Scientists from international conservation charity ZSL (Zoological Society of London) have, for the first time, put an economic figure on the herbicidal resistance of that major agricultural weed that is decimating winter-wheat farms across the UK.

Black-grass is a native annual weed which in large infestations in cropping fields can force farmers to abandon winter wheat – the UK’s main cereal crop. Farmers have been using herbicides to try and tackle the black-grass problem, but in many areas of England the agricultural weed is now resistant to these herbicides.

Heralded as ‘Western Europe’s most economically significant weed’, it is setting back the UK economy by £400m and an estimated 800,000 tonnes of lost wheat yield each year.

Published in 'Nature Sustainability', recently, by researchers from ZSL’s Institute of Zoology, Rothamsted Research and Sheffield University, who have devised a new model which helps quantify the economic costs of the resistant weed and its impact on yield under various farming scenarios.

It said that an estimated 4m tonnes of pesticide are applied to crops worldwide each year, and there are now 253 known herbicide-resistant weeds and unlike the known-costs to the economy of human antibiotic resistance – which runs into trillions of dollars – estimates of the costs of resistance to agricultural pesticides are severely lacking.

The research found that the UK is losing 800,000 tonnes in wheat yield each year – equivalent to roughly 5% of the UK’s domestic wheat consumption – due to herbicide resistant black-grass.
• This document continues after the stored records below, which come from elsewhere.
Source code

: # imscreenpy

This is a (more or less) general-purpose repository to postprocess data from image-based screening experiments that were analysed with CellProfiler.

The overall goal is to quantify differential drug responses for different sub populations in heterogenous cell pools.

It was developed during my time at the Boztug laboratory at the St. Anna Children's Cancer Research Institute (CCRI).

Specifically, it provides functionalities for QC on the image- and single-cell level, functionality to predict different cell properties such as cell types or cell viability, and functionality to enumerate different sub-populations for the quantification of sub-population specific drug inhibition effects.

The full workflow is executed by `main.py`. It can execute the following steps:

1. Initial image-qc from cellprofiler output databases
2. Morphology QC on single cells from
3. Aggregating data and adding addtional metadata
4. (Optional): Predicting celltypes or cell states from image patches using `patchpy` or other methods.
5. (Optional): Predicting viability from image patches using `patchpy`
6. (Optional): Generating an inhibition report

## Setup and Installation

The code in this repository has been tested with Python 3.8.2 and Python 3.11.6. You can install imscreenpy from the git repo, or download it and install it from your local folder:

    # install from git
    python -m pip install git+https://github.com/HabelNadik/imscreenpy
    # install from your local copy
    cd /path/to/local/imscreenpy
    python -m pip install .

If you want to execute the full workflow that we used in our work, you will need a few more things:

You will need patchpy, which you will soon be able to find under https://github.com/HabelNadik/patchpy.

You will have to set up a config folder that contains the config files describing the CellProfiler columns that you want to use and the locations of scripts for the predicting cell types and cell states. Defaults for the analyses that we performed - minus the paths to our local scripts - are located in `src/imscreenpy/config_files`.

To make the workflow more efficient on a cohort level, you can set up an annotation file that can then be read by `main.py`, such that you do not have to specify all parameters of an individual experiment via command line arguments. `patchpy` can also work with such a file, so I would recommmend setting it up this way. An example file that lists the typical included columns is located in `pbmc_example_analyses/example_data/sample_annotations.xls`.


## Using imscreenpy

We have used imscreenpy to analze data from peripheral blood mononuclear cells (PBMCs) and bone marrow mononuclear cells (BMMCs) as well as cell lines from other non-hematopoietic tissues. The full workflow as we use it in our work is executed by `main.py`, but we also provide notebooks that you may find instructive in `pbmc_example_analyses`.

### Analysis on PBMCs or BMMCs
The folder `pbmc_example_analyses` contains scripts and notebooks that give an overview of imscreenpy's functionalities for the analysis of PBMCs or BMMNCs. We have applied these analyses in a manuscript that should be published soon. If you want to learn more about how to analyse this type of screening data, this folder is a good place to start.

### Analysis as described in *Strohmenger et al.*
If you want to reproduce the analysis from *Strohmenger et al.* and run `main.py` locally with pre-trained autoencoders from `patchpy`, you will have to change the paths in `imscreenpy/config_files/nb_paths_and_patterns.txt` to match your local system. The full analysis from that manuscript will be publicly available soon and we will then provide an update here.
A worst-case scenario – where all fields contained large amounts of resistant black-grass – is estimated to result in an annual cost of £1bn, with a wheat yield loss of 3.4m tonnes per year.

Lead author from ZSL’s Institute of Zoology, Dr Alexa Varah, said: “This study represents the first national-scale estimate of the economic costs and yield losses due to herbicide resistance, and the figure is shockingly higher than I think most would imagine.

“We need to reduce pesticide use nationwide, which might mean introducing statutory limits on pesticide use, or support to farmers to encourage reduced use and adoption of alternative management strategies. Allocating public money for independent farm advisory services and research and development could help too.”

Industry recommendations have so far advised using a mixture of herbicides, designed to prevent the evolution of ‘specialist’ resistance, however alarmingly recent research has revealed that this method actually alters the type of resistance to a more generalist resistance, giving resistance to chemicals the plants have never even been exposed to.

Under-fire herbicide, glyphosate, remains one of the few herbicides that black-grass has not evolved resistance to, though evidence from a recent study shows that resistance to it is now evolving in the field too.

Dr Varah added: “Farmers need to be able to adapt their management to implement more truly integrated pest management strategies – such as much more diverse crop rotations and strict field hygiene measures.

“Currently resistance management is the responsibility of individual practitioners, but this isn’t a sustainable approach. It should be regulated through a national approach, linking the economic, agricultural, environmental and health aspects of this issue in a National Action Plan – that also targets glyphosate resistance.

“Understanding the economic and potential food security issues is a vital step, before looking at biodiversity, carbon emissions and water quality impacts in greater detail.”